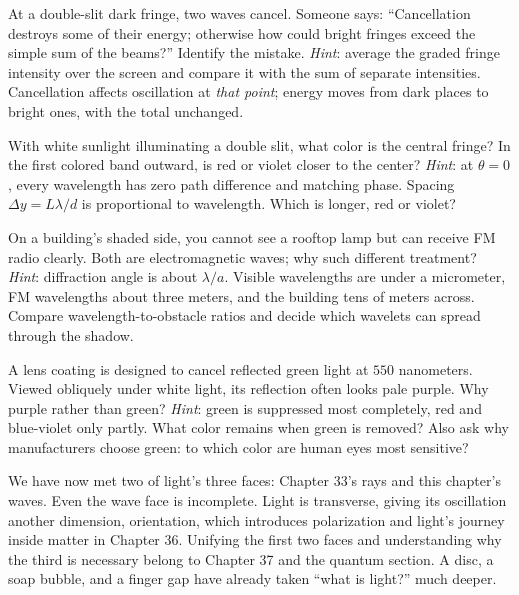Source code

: \begin{puzzles}
\item At a double-slit dark fringe, two waves cancel. Someone says: ``Cancellation destroys some of their energy; otherwise how could bright fringes exceed the simple sum of the beams?'' Identify the mistake. \emph{Hint}: average the graded fringe intensity over the screen and compare it with the sum of separate intensities. Cancellation affects oscillation at \emph{that point}; energy moves from dark places to bright ones, with the total unchanged.
\item With white sunlight illuminating a double slit, what color is the central fringe? In the first colored band outward, is red or violet closer to the center? \emph{Hint}: at \(\theta=0\), every wavelength has zero path difference and matching phase. Spacing \(\Delta y=L\lambda/d\) is proportional to wavelength. Which is longer, red or violet?
\item On a building's shaded side, you cannot see a rooftop lamp but can receive FM radio clearly. Both are electromagnetic waves; why such different treatment? \emph{Hint}: diffraction angle is about \(\lambda/a\). Visible wavelengths are under a micrometer, FM wavelengths about three meters, and the building tens of meters across. Compare wavelength-to-obstacle ratios and decide which wavelets can spread through the shadow.
\item A lens coating is designed to cancel reflected green light at \(550\) nanometers. Viewed obliquely under white light, its reflection often looks pale purple. Why purple rather than green? \emph{Hint}: green is suppressed most completely, red and blue-violet only partly. What color remains when green is removed? Also ask why manufacturers choose green: to which color are human eyes most sensitive?
\end{puzzles}

We have now met two of light's three faces: Chapter 33's rays and this chapter's waves. Even the wave face is incomplete. Light is transverse, giving its oscillation another dimension, orientation, which introduces polarization and light's journey inside matter in Chapter 36. Unifying the first two faces and understanding why the third is necessary belong to Chapter 37 and the quantum section. A disc, a soap bubble, and a finger gap have already taken ``what is light?'' much deeper.
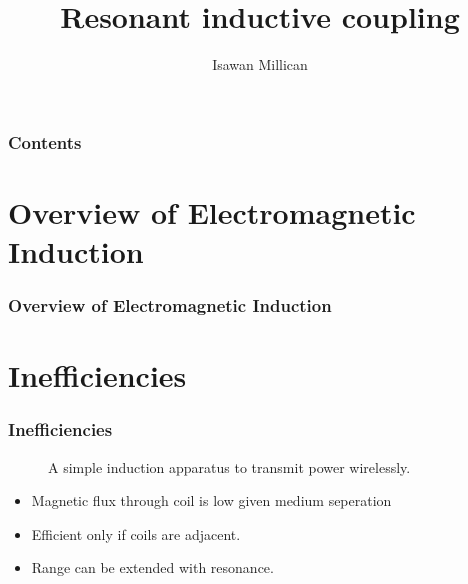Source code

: \documentclass{beamer}
\begin{document}
\title{Resonant inductive coupling}
\author{Isawan Millican}
\subject{Physics}
\frame{\titlepage}
\begin{frame}
  \frametitle{Contents}
\tableofcontents
\end{frame}

\section{Overview of Electromagnetic Induction}
\begin{frame}
  \frametitle{Overview of Electromagnetic Induction}
\end{frame}

\section{Inefficiencies}
\begin{frame}
  \frametitle{Inefficiencies}
  \begin{figure}
    
    \caption{A simple induction apparatus to transmit power wirelessly.}
  \end{figure}
  \begin{itemize}
    \item Magnetic flux through coil is low given medium seperation
    \item Efficient only if coils are adjacent.
    \item Range can be extended with resonance.
  \end{itemize}
\end{frame}
\end{document}
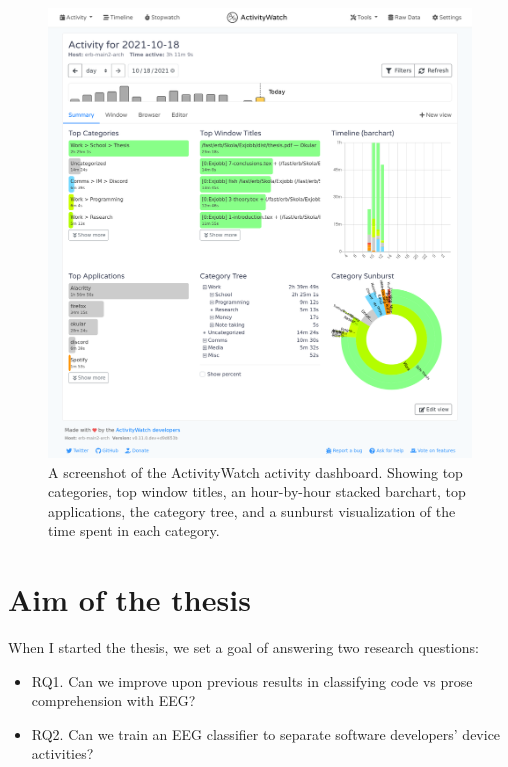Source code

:         \begin{figure}[h]
        \centering
        \includegraphics[width=14cm,frame]{img/screenshot-aw-activity.png}
        \caption{A screenshot of the ActivityWatch activity dashboard. Showing top categories, top window titles, an hour-by-hour stacked barchart, top applications, the category tree, and a sunburst visualization of the time spent in each category.}\label{fig:aw}
        \end{figure}


\section{Aim of the thesis}\label{section:aim}

    When I started the thesis, we set a goal of answering two research questions:

    \begin{itemize}
            \item RQ1. Can we improve upon previous results in classifying code vs prose comprehension with EEG\@?
            \item RQ2. Can we train an EEG classifier to separate software developers’ device activities?
    \end{itemize}

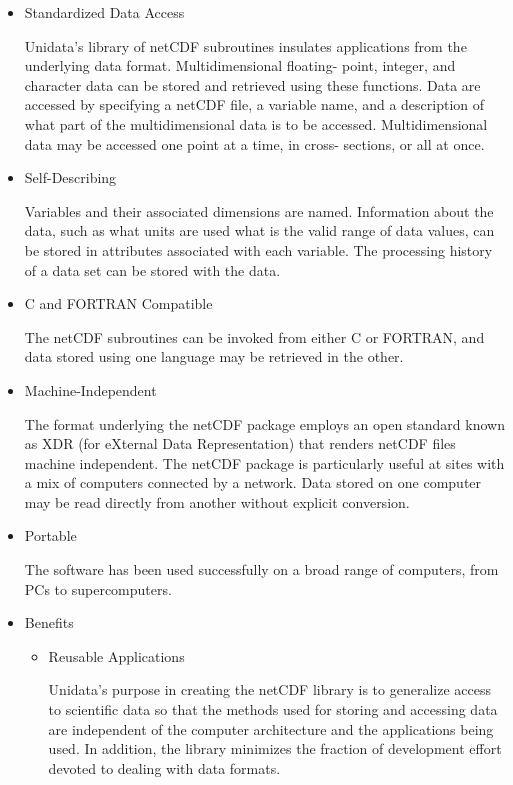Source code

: \bigskip
{}
\begin{itemize}
\item Standardized Data Access

\noindent Unidata's library of netCDF subroutines insulates applications from 
the underlying data format.  Multidimensional floating- point, integer, and 
character data can be stored and retrieved using these functions.  Data are 
accessed by specifying a netCDF file, a variable name, and a description of 
what part of the multidimensional data is to be accessed.  
Multidimensional data may be accessed one point at a time, in cross-
sections, or all at once.

\item Self-Describing

\noindent Variables and their associated dimensions are named.  Information 
about the data, such as what units are used what is the valid range of data 
values, can be stored in attributes associated with each variable.  The 
processing history of a data set can be stored with the data.

\item C and FORTRAN Compatible

\noindent The netCDF subroutines can be invoked from either C or FORTRAN, 
and data stored using one language may be retrieved in the other.

\item Machine-Independent

\noindent The format underlying the netCDF package employs an open standard 
known as XDR (for eXternal Data Representation) that renders netCDF files 
machine independent.  The netCDF package is particularly useful at sites 
with a mix of computers connected by a network.  Data stored on one 
computer may be read directly from another without explicit conversion.

\item Portable

\noindent The software has been used successfully on a broad range of 
computers, from PCs to supercomputers.

\item Benefits
    \begin{itemize}
	\item Reusable Applications

\noindent Unidata's purpose in creating the netCDF library is to generalize 
access to scientific data so that the methods used for storing and 
accessing data are independent of the computer architecture and the 
applications being used.  In addition, the library minimizes the fraction of 
development effort devoted to dealing with data formats.


\end{itemize}
\end{itemize}
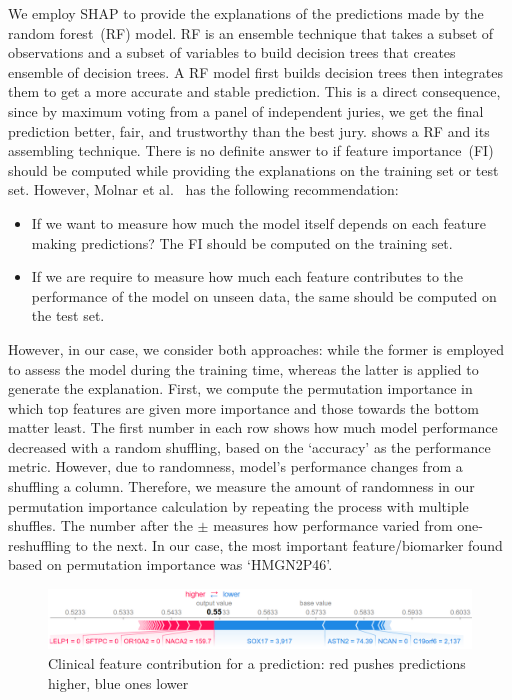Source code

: \hspace*{3.5mm}We employ SHAP to provide the explanations of the predictions made by the random forest~(RF) model. RF is an ensemble technique that takes a subset of observations and a subset of variables to build decision trees that creates ensemble of decision trees. A RF model first builds decision trees then integrates them to get a more accurate and stable prediction. This is a direct consequence, since by maximum voting from a panel of independent juries, we get the final prediction better, fair, and trustworthy than the best jury.  shows a RF and its assembling technique. There is no definite answer to if feature importance~(FI) should be computed while providing the explanations on the training set or test set. However, Molnar et al.~\cite{molnar2019interpretable} has the following recommendation: 

\begin{itemize} [noitemsep]
    \item If we want to measure how much the model itself depends on each feature making predictions? The FI should be computed on the training set.
    \item If we are require to measure how much each feature contributes to the performance of the model on unseen data, the same should be computed on the test set. 
\end{itemize}

\hspace*{3.5mm} However, in our case, we consider both approaches: while the former is employed to assess the model during the training time, whereas the latter is applied to generate the explanation. First, we compute the permutation importance in which top features are given more importance and those towards the bottom matter least.
The first number in each row shows how much model performance decreased with a random shuffling, based on the `accuracy' as the performance metric. 
However, due to randomness, model's performance changes from a shuffling a column. Therefore, we measure the amount of randomness in our permutation importance calculation by repeating the process with multiple shuffles. The number after the $±$ measures how performance varied from one-reshuffling to the next. In our case, the most important feature/biomarker found based on permutation importance was `HMGN2P46'. %

\begin{figure}[h]
\centering
	\includegraphics[width=0.8\linewidth]{images/shap.png}
	\caption{Clinical feature contribution for a prediction: red pushes predictions higher, blue ones lower} 
	\label{fig:shap}
	\vspace{-2mm}
\end{figure}

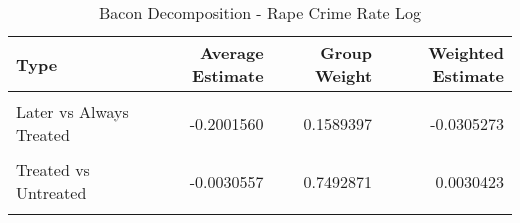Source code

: \begin{table}[H]

\caption{\label{tab:tab:bacondecompositionRape}Bacon Decomposition - Rape Crime Rate Log}
\centering
\begin{tabular}[t]{lrrr}
\toprule
Type & Average Estimate & Group Weight & Weighted Estimate\\
\midrule
\cellcolor{gray!6}{Earlier vs Later Treated} & \cellcolor{gray!6}{-0.0264193} & \cellcolor{gray!6}{0.0683810} & \cellcolor{gray!6}{-0.0026425}\\
Later vs Always Treated & -0.2001560 & 0.1589397 & -0.0305273\\
\cellcolor{gray!6}{Later vs Earlier Treated} & \cellcolor{gray!6}{-0.0106483} & \cellcolor{gray!6}{0.0233921} & \cellcolor{gray!6}{-0.0019283}\\
Treated vs Untreated & -0.0030557 & 0.7492871 & 0.0030423\\
\cellcolor{gray!6}{Total TWFE} & \cellcolor{gray!6}{NaN} & \cellcolor{gray!6}{NaN} & \cellcolor{gray!6}{-0.0320558}\\
\bottomrule
\end{tabular}
\end{table}
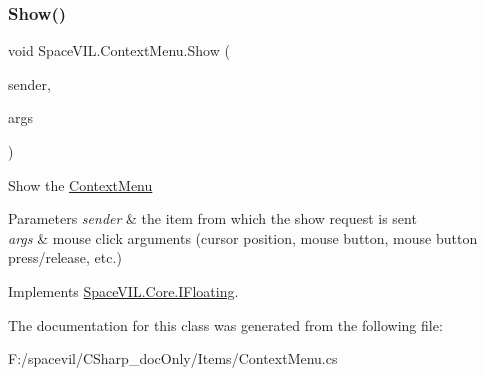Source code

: \subsubsection{\texorpdfstring{Show()}{Show()}}
{\footnotesize\ttfamily void Space\+V\+I\+L.\+Context\+Menu.\+Show (\begin{DoxyParamCaption}\item[{\mbox{\hyperlink{interface_space_v_i_l_1_1_core_1_1_i_item}{I\+Item}}}]{sender,  }\item[{\mbox{\hyperlink{class_space_v_i_l_1_1_core_1_1_mouse_args}{Mouse\+Args}}}]{args }\end{DoxyParamCaption})}



Show the \mbox{\hyperlink{class_space_v_i_l_1_1_context_menu}{Context\+Menu}} 


\begin{DoxyParams}{Parameters}
{\em sender} & the item from which the show request is sent \\
\hline
{\em args} & mouse click arguments (cursor position, mouse button, mouse button press/release, etc.) \\
\hline
\end{DoxyParams}


Implements \mbox{\hyperlink{interface_space_v_i_l_1_1_core_1_1_i_floating}{Space\+V\+I\+L.\+Core.\+I\+Floating}}.



The documentation for this class was generated from the following file\+:\begin{DoxyCompactItemize}
\item 
F\+:/spacevil/\+C\+Sharp\+\_\+doc\+Only/\+Items/Context\+Menu.\+cs\end{DoxyCompactItemize}
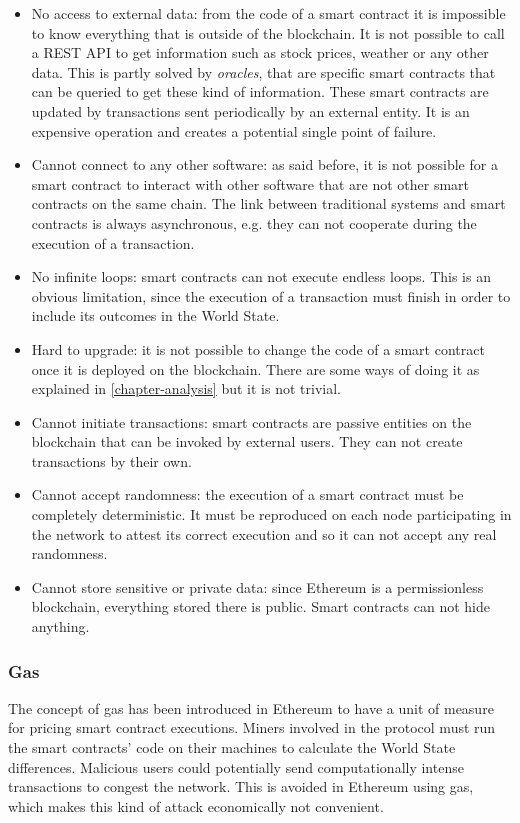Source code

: \begin{itemize}
    \item No access to external data: from the code of a smart contract it is impossible to know everything that is outside of the blockchain. It is not possible to call a REST API to get information such as stock prices, weather or any other data. This is partly solved by \textit{oracles}, that are specific smart contracts that can be queried to get these kind of information. These smart contracts are updated by transactions sent periodically by an external entity. It is an expensive operation and creates a potential single point of failure.
    \item Cannot connect to any other software: as said before, it is not possible for a smart contract to interact with other software that are not other smart contracts on the same chain. The link between traditional systems and smart contracts is always asynchronous, e.g. they can not cooperate during the execution of a transaction.
    \item No infinite loops: smart contracts can not execute endless loops. This is an obvious limitation, since the execution of a transaction must finish in order to include its outcomes in the World State.
    \item Hard to upgrade: it is not possible to change the code of a smart contract once it is deployed on the blockchain. There are some ways of doing it as explained in \cref{chapter-analysis} but it is not trivial. 
    \item Cannot initiate transactions: smart contracts are passive entities on the blockchain that can be invoked by external users. They can not create transactions by their own.
    \item Cannot accept randomness: the execution of a smart contract must be completely deterministic. It must be reproduced on each node participating in the network to attest its correct execution and so it can not accept any real randomness.
    \item  Cannot store sensitive or private data: since Ethereum is a permissionless blockchain, everything stored there is public. Smart contracts can not hide anything. 
\end{itemize}

\subsubsection{Gas}

The concept of gas has been introduced in Ethereum to have a unit of measure for pricing smart contract executions. Miners involved in the protocol must run the smart contracts' code on their machines to calculate the World State differences. Malicious users could potentially send computationally intense transactions to congest the network. This is avoided in Ethereum using gas, which makes this kind of attack economically not convenient.


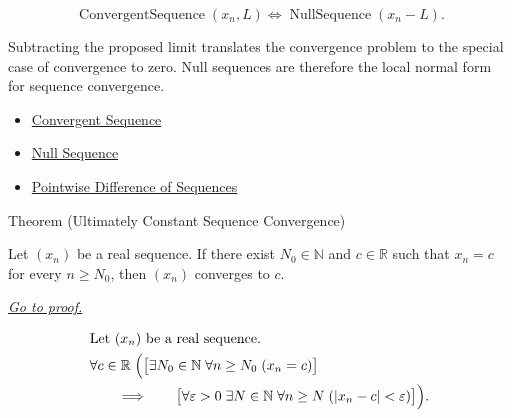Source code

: \begin{remark*}
\[
\operatorname{ConvergentSequence}(x_n,L)
\Longleftrightarrow
\operatorname{NullSequence}(x_n - L).
\]
\end{remark*}

\begin{remark*}[Interpretation]
Subtracting the proposed limit translates the convergence problem to the
special case of convergence to zero. Null sequences are therefore the local
normal form for sequence convergence.
\end{remark*}

\begin{dependencies}
\begin{itemize}
  \item \hyperref[def:convergent-sequence]{Convergent Sequence}
  \item \hyperref[def:null-sequence]{Null Sequence}
  \item \hyperref[def:pointwise-difference-sequence]{Pointwise Difference of Sequences}
\end{itemize}
\end{dependencies}


\begin{theorembox}{Theorem (Ultimately Constant Sequence Convergence)}
\begin{theorem}
\label{thm:ultimately-constant-sequence-convergence}
Let $(x_n)$ be a real sequence. If there exist $N_0 \in \mathbb{N}$ and
$c \in \mathbb{R}$ such that $x_n = c$ for every $n \ge N_0$, then
$(x_n)$ converges to $c$.

\smallskip
\noindent
\hyperref[prf:ultimately-constant-sequence-convergence]{\textit{Go to proof.}}
\end{theorem}
\end{theorembox}

\begin{remark*}
\[
\begin{aligned}
&\text{Let } (x_n) \text{ be a real sequence.}\\
&\forall c \in \mathbb{R}\;
\Bigl(
\bigl[
\exists N_0 \in \mathbb{N}\;
\forall n \ge N_0\;(x_n = c)
\bigr]\\
&\qquad\Longrightarrow\qquad
\bigl[
\forall \varepsilon > 0\;
\exists N \in \mathbb{N}\;
\forall n \ge N\;(|x_n - c| < \varepsilon)
\bigr]
\Bigr).
\end{aligned}
\]
\end{remark*}

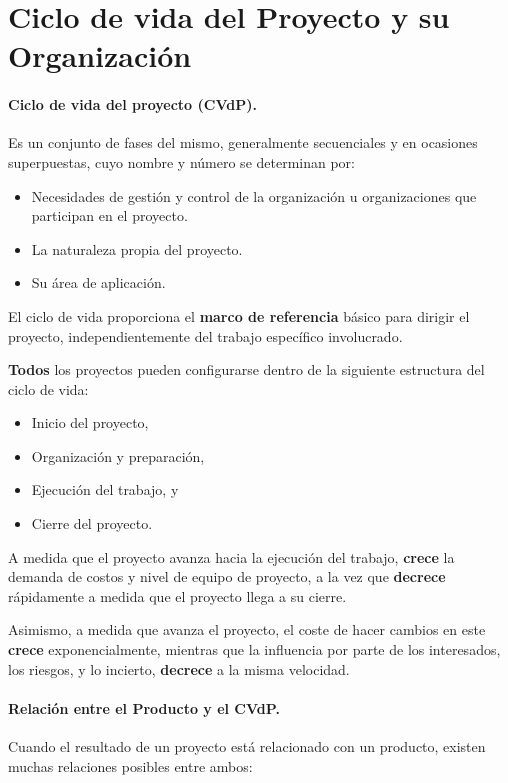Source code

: \documentclass[10pt,a4paper]{article}
\begin{document}
\section{Ciclo de vida del Proyecto y su Organización}
\paragraph{Ciclo de vida del proyecto (CVdP).} Es un conjunto de fases del mismo, generalmente secuenciales y en ocasiones superpuestas, cuyo nombre y número se determinan por:

\begin{itemize}
\item Necesidades de gestión y control de la organización u organizaciones que participan en el proyecto.
\item La naturaleza propia del proyecto.
\item Su área de aplicación.
\end{itemize}

El ciclo de vida proporciona el \textbf{marco de referencia} básico para dirigir el proyecto, independientemente del trabajo específico involucrado.

\textbf{Todos} los proyectos pueden configurarse dentro de la siguiente estructura del ciclo de vida:
\begin{itemize}
\item Inicio del proyecto,
\item Organización y preparación,
\item Ejecución del trabajo, y
\item Cierre del proyecto.
\end{itemize}

A medida que el proyecto avanza hacia la ejecución del trabajo, \textbf{crece} la demanda de costos y nivel de equipo de proyecto, a la vez que \textbf{decrece} rápidamente a medida que el proyecto llega a su cierre. 

Asimismo, a medida que avanza el proyecto, el coste de hacer cambios en este \textbf{crece} exponencialmente, mientras que la influencia por parte de los interesados, los riesgos, y lo incierto, \textbf{decrece} a la misma velocidad.

\paragraph{Relación entre el Producto y el CVdP.} Cuando el resultado de un proyecto está relacionado con un producto, existen muchas relaciones posibles entre ambos:
\end{document}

» **What is needed**: Please go line by line through the records above, copying each one that holds the string "retrieved".

» **Exercise output**:
character data can be stored and retrieved using these functions.  Data are 
and data stored using one language may be retrieved in the other.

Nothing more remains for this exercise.